Sanjeev Bhaskar appears as Ray - an ex-weatherman who's struggling to move on with his life - and comedy legend Mark Heap turns up as the opinionated Norris. Digital Spy caught up with Heap to chat about his Outnumbered role and the highlights of his long and distinguished comic career.
What can you reveal about your character in the Outnumbered Christmas special?
"I play a very dull man called Norris who's a bit of a banging-on bore - sexist, UKIP-y veering chap. He's a neighbour up the road who's got a wife in tow and a Russian neighbour. Something is revealed in the course of the evening with regard to that trio of characters! It might be a bit spoilerish if I tell you any more than that."

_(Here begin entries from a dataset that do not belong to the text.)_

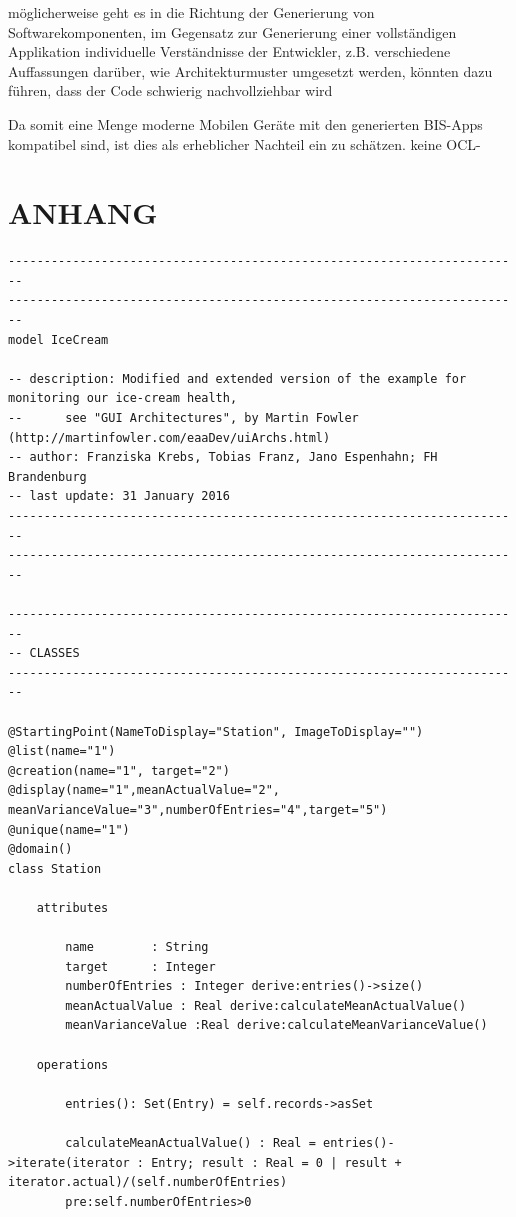 \documentclass[a4paper,twoside]{article}
\begin{document}
möglicherweise geht es in die Richtung der Generierung von Softwarekomponenten, im Gegensatz zur Generierung einer vollständigen Applikation
individuelle Verständnisse der Entwickler, z.B. verschiedene Auffassungen darüber, wie Architekturmuster umgesetzt werden, könnten dazu führen, dass der Code schwierig nachvollziehbar wird

 Da somit eine Menge moderne Mobilen Geräte mit den generierten BIS-Apps kompatibel sind, ist dies als erheblicher Nachteil ein zu schätzen.
keine OCL-
\vfill

{\small
}
\newpage
\section*{\uppercase{Anhang}}
\onecolumn
\begin{lstlisting}[caption={Vollständige USE-Spezifikation des IceCream Modells},label=lst:completeUSE]
------------------------------------------------------------------------
------------------------------------------------------------------------
model IceCream

-- description: Modified and extended version of the example for monitoring our ice-cream health,
-- 		see "GUI Architectures", by Martin Fowler (http://martinfowler.com/eaaDev/uiArchs.html)
-- author: Franziska Krebs, Tobias Franz, Jano Espenhahn; FH Brandenburg
-- last update: 31 January 2016
------------------------------------------------------------------------
------------------------------------------------------------------------

------------------------------------------------------------------------
-- CLASSES
------------------------------------------------------------------------

@StartingPoint(NameToDisplay="Station", ImageToDisplay="")
@list(name="1")
@creation(name="1", target="2")
@display(name="1",meanActualValue="2", meanVarianceValue="3",numberOfEntries="4",target="5")
@unique(name="1")
@domain()
class Station

	attributes

		name		: String
		target		: Integer
		numberOfEntries : Integer derive:entries()->size()
		meanActualValue : Real derive:calculateMeanActualValue()
		meanVarianceValue :Real derive:calculateMeanVarianceValue()
		
	operations
	
		entries(): Set(Entry) = self.records->asSet
	  
		calculateMeanActualValue() : Real = entries()->iterate(iterator : Entry; result : Real = 0 | result + iterator.actual)/(self.numberOfEntries) 
		pre:self.numberOfEntries>0


\end{lstlisting}
\end{document}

What attracted you to this role? Were you a fan of the show?
"Well... I was offered the job, which as an actor who likes to work is always nice. But also luckily in our house, we are avid viewers of Outnumbered and have been all the way through.
"It's a great cast, under-played comedic acting, it's very good. The kids are great - watching them grow up has been interesting. I was shocked by how much bigger they were this year - but it still totally works."

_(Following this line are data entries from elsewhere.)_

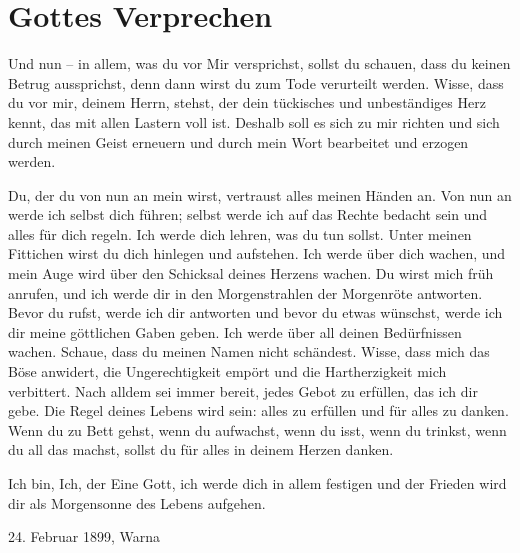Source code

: \raggedbottom

\chapter{Gottes Verprechen}


Und nun -- in allem, was du vor Mir versprichst, sollst du schauen, dass du keinen Betrug aussprichst, denn dann wirst du zum Tode verurteilt werden. Wisse, dass du vor mir, deinem Herrn, stehst, der dein tückisches und unbeständiges Herz kennt, das mit allen Lastern voll ist. Deshalb soll es sich zu mir richten und sich durch meinen Geist erneuern und durch mein Wort bearbeitet und erzogen werden. 

Du, der du von nun an mein wirst, vertraust alles meinen Händen an. Von nun an werde ich selbst dich führen; selbst werde ich auf das Rechte bedacht sein und alles für dich regeln. Ich werde dich lehren, was du tun sollst. Unter meinen Fittichen wirst du dich hinlegen und aufstehen. Ich werde über dich wachen, und mein Auge wird über den Schicksal deines Herzens wachen. Du wirst mich früh anrufen, und ich werde dir in den Morgenstrahlen der Morgenröte antworten. Bevor du rufst, werde ich dir antworten und bevor du etwas wünschst, werde ich dir meine göttlichen Gaben geben. Ich werde über all deinen Bedürfnissen wachen. Schaue, dass du meinen Namen nicht schändest. Wisse, dass mich das Böse anwidert, die Ungerechtigkeit empört und die Hartherzigkeit mich verbittert. Nach alldem sei immer bereit, jedes Gebot zu erfüllen, das ich dir gebe. Die Regel deines Lebens wird sein: alles zu erfüllen und für alles zu danken. Wenn du zu Bett gehst, wenn du aufwachst, wenn du isst, wenn du trinkst, wenn du all das machst, sollst du für alles in deinem Herzen danken. 

Ich bin, Ich, der Eine Gott, ich werde dich in allem festigen und der Frieden wird dir als Morgensonne des Lebens aufgehen.

24. Februar 1899, Warna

You've often played outsiders and oddball characters in the past - is Norris in that mold?
"No, he's a bit more ordinary, I guess. He's not a weird man. I hope I can play ordinary as well - it's not my fault that they make me do nutters!"
D'you enjoy playing the nutters?
"Erm… yeah. In this industry, when you start out, it's all… 'Oh, I can play Hamlet, I can play everything', and then gradually you get whittled down to what you can do that no-one else does. That seems to be the way it goes, which is fair enough - whatever your quality is, that's your thing, I guess.

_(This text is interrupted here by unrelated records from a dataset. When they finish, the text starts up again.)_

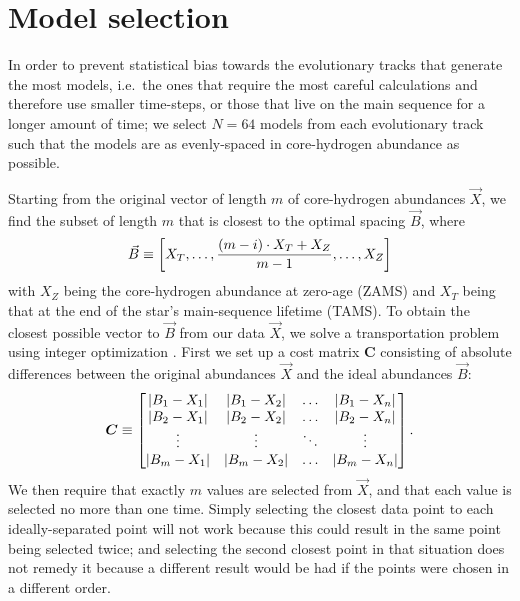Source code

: \documentclass[manuscript]{aastex}
\begin{document}
\section{Model selection}
\label{sec:selection}
In order to prevent statistical bias towards the evolutionary tracks that generate the most models, i.e.~the ones that require the most careful calculations and therefore use smaller time-steps, or those that live on the main sequence for a longer amount of time; we select $N=64$ models from each evolutionary track such that the models are as evenly-spaced in core-hydrogen abundance as possible. 

Starting from the original vector of length $m$ of core-hydrogen abundances $\vec X$, we find the subset of length $m$ that is closest to the optimal spacing $\vec B$, where
\begin{equation}
  \vec B \equiv \qty[
    X_T, 
    \ldots,
    \frac{(m-i)\cdot X_T + X_Z}{m-1}, 
    \ldots, 
    X_Z
  ]
\end{equation}
with $X_Z$ being the core-hydrogen abundance at zero-age (ZAMS) and $X_T$ being that at the end of the star's main-sequence lifetime (TAMS). To obtain the closest possible vector to $\vec B$ from our data $\vec X$, we solve a transportation problem using integer optimization \citep{23145595}. First we set up a cost matrix $\boldsymbol{C}$ consisting of absolute differences between the original abundances $\vec X$ and the ideal abundances $\vec B$:
\begin{equation}
  \boldsymbol C \equiv 
  \begin{bmatrix}
    \abs{B_1-X_1} & \abs{B_1-X_2} & \dots & \abs{B_1-X_n} \\ 
    \abs{B_2-X_1} & \abs{B_2-X_2} & \dots & \abs{B_2-X_n} \\ 
    \vdots & \vdots & \ddots & \vdots\\ 
    \abs{B_m-X_1} & \abs{B_m-X_2} & \dots & \abs{B_m-X_n}
  \end{bmatrix}.
\end{equation}
We then require that exactly $m$ values are selected from $\vec X$, and that each value is selected no more than one time. Simply selecting the closest data point to each ideally-separated point will not work because this could result in the same point being selected twice; and selecting the second closest point in that situation does not remedy it because a different result would be had if the points were chosen in a different order. 
\end{document}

"So inevitably there's going to be similarities in what you do, but I've been very lucky to have a stab at various things. And Outnumbered is fantastic - apart from being two of the nicest people on Earth, [creators] Guy Jenkins and Andy Hamilton are like a well-oiled machine. They know exactly what they're doing. And there's absolutely delightful people as well, which makes the whole experience so much nicer!"
You've had an amazing career in comedy - which shows are you most proud of?
"Oh crikey, I don't know - anything that anybody likes, really. If people don't like something, then I'm full of shame. Y'know, you just do what you do and hopefully people like it. And the people who don't like it are wrong!"
Do you still hear from fans of Spaced and Green Wing?
"Yeah, those probably come up most with people. When you're doing them, you're not aware of it being anything… Spaced was just a small, quiet little comedy on Channel 4 that got snuck under the net, it went out and no-one really paid that much attention. But since [then], it's become quite well-appreciated.
"I think Green Wing [was a highlight] in terms of the time and space and freedom that we had to muck about, which just wouldn't happen anymore, I don't think, in the current climate. We had so much space and freedom creatively… so that was very enjoyable to do. But they all are - all the work with Chris Morris was great. I've been lucky."
You don't think a show like Green Wing would happen today then?
"Well, just in terms of the time that was given. Before we even started, we had pretty much two months of just mucking about - trying scripts out, practicing characters and researching.
"Even when we were shooting, we had two weeks of filming followed by one week of rehearsal - now the money isn't there to do that kind of thing anymore. But that's not to say that something like Green Wing couldn't happen again in a different environment. Who knows?"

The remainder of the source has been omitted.